INFORMATION PROVIDED Block Start
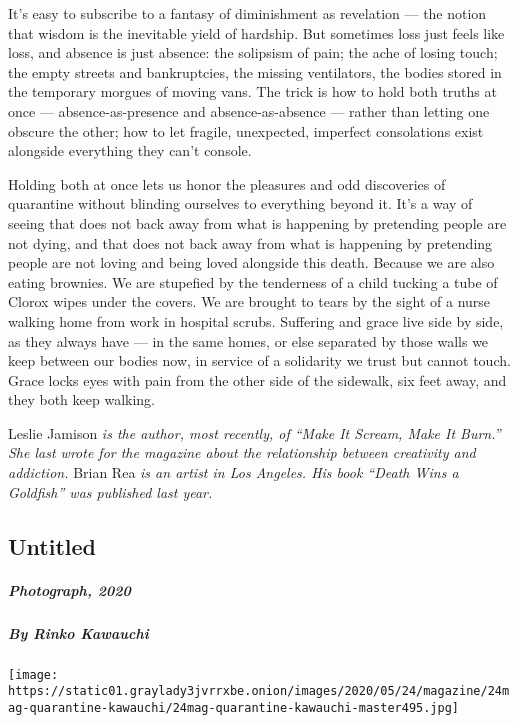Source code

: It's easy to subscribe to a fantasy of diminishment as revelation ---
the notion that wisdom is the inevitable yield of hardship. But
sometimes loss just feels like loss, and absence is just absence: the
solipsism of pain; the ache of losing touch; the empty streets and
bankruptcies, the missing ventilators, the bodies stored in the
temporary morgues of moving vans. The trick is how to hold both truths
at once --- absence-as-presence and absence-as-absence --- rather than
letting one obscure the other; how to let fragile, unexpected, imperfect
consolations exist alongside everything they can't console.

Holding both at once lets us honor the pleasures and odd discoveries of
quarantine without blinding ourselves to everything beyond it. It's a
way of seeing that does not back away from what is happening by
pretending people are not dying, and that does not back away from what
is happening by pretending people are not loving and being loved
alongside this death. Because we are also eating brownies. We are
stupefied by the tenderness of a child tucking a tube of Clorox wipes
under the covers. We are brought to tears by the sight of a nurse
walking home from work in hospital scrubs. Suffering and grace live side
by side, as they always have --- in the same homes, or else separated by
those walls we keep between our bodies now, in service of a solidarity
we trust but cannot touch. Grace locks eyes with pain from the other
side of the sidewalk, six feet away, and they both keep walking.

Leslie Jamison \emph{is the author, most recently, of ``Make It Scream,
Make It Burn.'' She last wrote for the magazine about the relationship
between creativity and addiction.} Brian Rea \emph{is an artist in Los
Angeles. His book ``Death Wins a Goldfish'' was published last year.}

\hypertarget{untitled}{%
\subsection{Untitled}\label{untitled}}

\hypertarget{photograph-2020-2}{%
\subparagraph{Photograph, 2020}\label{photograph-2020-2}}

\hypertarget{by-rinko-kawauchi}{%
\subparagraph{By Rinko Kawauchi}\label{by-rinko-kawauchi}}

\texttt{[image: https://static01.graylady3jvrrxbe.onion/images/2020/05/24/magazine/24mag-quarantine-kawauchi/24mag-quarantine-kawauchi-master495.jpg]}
INFORMATION PROVIDED Block End
INFORMATION PROVIDED Block Start
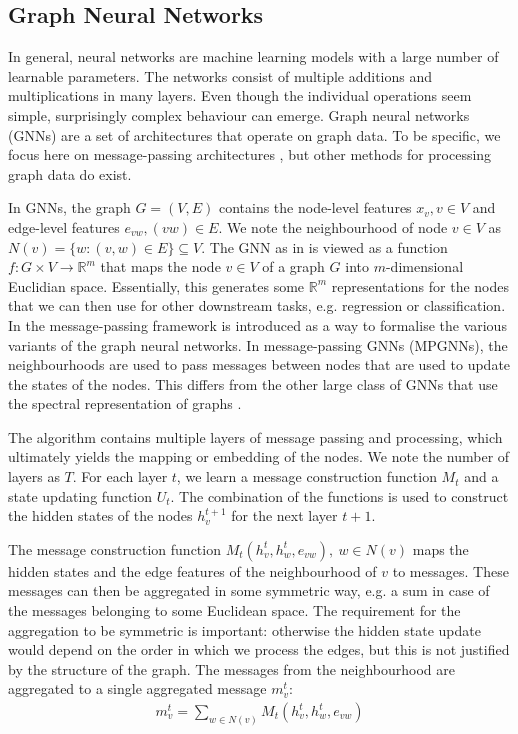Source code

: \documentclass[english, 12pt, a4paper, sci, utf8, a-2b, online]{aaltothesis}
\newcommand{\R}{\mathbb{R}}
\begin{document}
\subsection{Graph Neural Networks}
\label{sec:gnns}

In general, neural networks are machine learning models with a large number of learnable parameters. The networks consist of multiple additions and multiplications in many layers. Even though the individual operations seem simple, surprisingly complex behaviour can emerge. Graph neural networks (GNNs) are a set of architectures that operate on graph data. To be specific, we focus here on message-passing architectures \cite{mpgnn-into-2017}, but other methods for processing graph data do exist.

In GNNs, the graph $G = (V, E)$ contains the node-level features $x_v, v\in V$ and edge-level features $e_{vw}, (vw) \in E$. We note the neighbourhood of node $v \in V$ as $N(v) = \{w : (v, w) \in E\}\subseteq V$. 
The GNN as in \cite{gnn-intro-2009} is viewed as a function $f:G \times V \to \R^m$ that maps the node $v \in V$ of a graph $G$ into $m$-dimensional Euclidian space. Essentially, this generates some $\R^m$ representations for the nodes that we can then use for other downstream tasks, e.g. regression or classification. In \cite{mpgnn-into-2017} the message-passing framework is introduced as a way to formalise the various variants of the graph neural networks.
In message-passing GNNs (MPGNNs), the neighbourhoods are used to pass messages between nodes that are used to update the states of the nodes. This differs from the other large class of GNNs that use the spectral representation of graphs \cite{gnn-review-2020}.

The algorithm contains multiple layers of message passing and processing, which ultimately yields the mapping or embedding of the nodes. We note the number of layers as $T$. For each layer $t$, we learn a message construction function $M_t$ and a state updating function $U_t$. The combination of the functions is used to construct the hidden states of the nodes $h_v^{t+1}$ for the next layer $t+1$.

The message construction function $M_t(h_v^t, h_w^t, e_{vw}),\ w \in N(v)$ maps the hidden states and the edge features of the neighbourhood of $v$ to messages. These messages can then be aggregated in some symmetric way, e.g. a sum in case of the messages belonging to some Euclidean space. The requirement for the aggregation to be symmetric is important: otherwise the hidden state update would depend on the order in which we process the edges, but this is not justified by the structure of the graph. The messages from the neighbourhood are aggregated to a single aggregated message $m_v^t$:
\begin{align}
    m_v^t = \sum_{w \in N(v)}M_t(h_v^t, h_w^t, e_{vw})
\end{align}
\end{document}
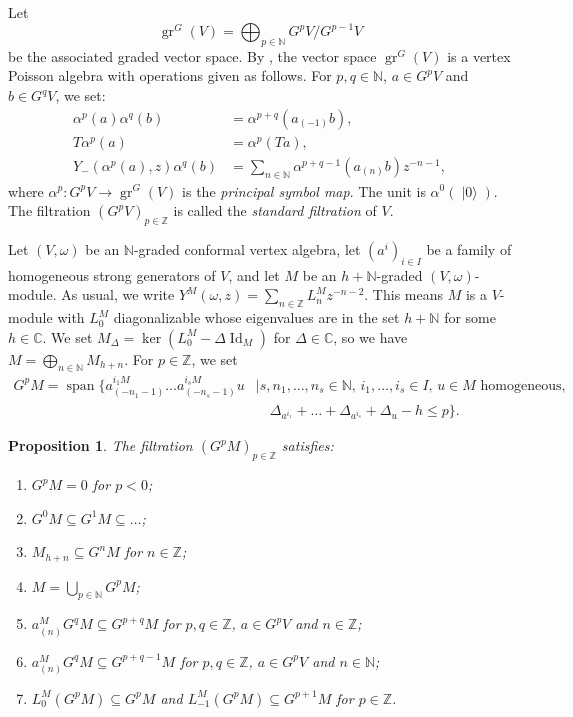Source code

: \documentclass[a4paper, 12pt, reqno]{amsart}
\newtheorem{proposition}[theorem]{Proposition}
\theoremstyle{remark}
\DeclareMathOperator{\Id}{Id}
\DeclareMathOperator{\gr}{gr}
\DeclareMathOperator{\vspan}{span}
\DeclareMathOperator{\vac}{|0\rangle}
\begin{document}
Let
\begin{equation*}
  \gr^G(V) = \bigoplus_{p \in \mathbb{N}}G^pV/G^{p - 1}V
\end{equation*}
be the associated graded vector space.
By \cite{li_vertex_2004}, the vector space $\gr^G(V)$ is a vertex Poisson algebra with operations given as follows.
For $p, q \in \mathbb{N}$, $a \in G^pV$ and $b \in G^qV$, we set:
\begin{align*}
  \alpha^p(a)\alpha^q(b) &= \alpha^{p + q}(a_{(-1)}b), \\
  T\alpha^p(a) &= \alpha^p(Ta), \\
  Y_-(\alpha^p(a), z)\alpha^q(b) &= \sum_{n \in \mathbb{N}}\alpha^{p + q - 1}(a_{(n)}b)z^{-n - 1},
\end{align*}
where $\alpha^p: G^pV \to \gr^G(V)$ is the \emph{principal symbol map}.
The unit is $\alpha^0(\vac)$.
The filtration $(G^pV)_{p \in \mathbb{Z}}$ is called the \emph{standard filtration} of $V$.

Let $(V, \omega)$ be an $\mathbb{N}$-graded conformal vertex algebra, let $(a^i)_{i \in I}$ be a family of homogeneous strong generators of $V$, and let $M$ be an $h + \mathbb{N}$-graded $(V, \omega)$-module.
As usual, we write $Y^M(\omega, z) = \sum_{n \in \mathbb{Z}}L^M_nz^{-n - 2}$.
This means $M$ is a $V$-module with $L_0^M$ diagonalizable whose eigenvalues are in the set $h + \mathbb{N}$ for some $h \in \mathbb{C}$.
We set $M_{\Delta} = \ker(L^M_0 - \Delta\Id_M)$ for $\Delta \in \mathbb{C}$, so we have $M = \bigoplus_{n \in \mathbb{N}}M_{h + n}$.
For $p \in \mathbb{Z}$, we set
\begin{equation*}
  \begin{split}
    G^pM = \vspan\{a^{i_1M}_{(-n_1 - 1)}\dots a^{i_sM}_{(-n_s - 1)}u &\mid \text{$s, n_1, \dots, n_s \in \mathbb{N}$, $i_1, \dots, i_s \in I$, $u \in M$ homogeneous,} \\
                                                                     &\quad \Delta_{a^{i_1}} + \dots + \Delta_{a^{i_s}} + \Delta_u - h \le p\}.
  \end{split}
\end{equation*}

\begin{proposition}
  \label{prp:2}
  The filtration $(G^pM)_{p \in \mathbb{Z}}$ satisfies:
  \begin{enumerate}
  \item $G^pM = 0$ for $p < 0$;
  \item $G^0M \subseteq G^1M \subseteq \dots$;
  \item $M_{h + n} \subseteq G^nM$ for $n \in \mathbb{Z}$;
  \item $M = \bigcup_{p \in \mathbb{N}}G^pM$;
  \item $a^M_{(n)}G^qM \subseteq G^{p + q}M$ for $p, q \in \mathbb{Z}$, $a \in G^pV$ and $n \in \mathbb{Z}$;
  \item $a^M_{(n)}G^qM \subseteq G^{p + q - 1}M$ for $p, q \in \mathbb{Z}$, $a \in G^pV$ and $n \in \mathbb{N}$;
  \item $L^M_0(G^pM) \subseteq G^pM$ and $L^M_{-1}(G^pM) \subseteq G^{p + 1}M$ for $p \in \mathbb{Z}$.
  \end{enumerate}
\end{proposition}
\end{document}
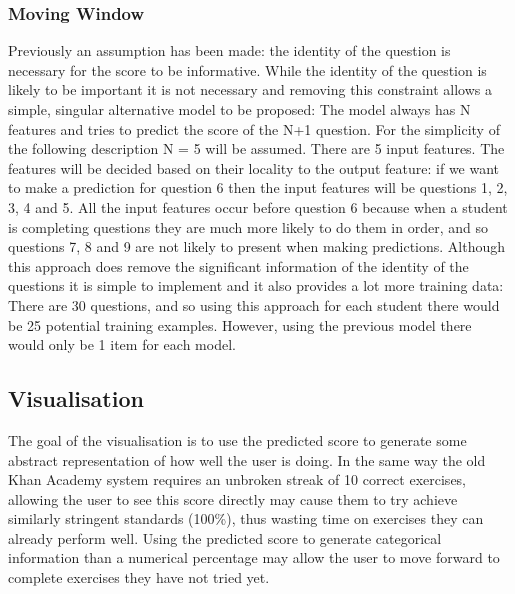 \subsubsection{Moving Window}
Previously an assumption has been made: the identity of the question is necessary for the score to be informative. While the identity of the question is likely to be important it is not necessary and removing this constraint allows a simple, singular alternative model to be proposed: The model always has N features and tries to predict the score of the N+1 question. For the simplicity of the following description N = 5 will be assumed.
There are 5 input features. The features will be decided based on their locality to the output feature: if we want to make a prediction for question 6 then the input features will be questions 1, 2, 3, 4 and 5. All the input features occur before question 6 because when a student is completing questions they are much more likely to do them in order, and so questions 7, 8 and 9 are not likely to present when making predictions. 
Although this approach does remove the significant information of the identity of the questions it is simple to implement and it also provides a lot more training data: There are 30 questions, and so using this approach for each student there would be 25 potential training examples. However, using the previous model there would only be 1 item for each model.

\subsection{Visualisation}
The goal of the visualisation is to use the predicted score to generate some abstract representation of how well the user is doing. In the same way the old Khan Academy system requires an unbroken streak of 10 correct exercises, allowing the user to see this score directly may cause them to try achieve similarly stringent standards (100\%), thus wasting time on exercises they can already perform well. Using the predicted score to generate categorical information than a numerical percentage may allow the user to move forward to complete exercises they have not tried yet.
INFORMATION PROVIDED Block End
PROMPT: In the entries above, find each line with "which" and copy it.

SOLUTION FOR THIS TASK:
The algorithm contains multiple layers of message passing and processing, which ultimately yields the mapping or embedding of the nodes. We note the number of layers as $T$. For each layer $t$, we learn a message construction function $M_t$ and a state updating function $U_t$. The combination of the functions is used to construct the hidden states of the nodes $h_v^{t+1}$ for the next layer $t+1$.
The message construction function $M_t(h_v^t, h_w^t, e_{vw}),\ w \in N(v)$ maps the hidden states and the edge features of the neighbourhood of $v$ to messages. These messages can then be aggregated in some symmetric way, e.g. a sum in case of the messages belonging to some Euclidean space. The requirement for the aggregation to be symmetric is important: otherwise the hidden state update would depend on the order in which we process the edges, but this is not justified by the structure of the graph. The messages from the neighbourhood are aggregated to a single aggregated message $m_v^t$:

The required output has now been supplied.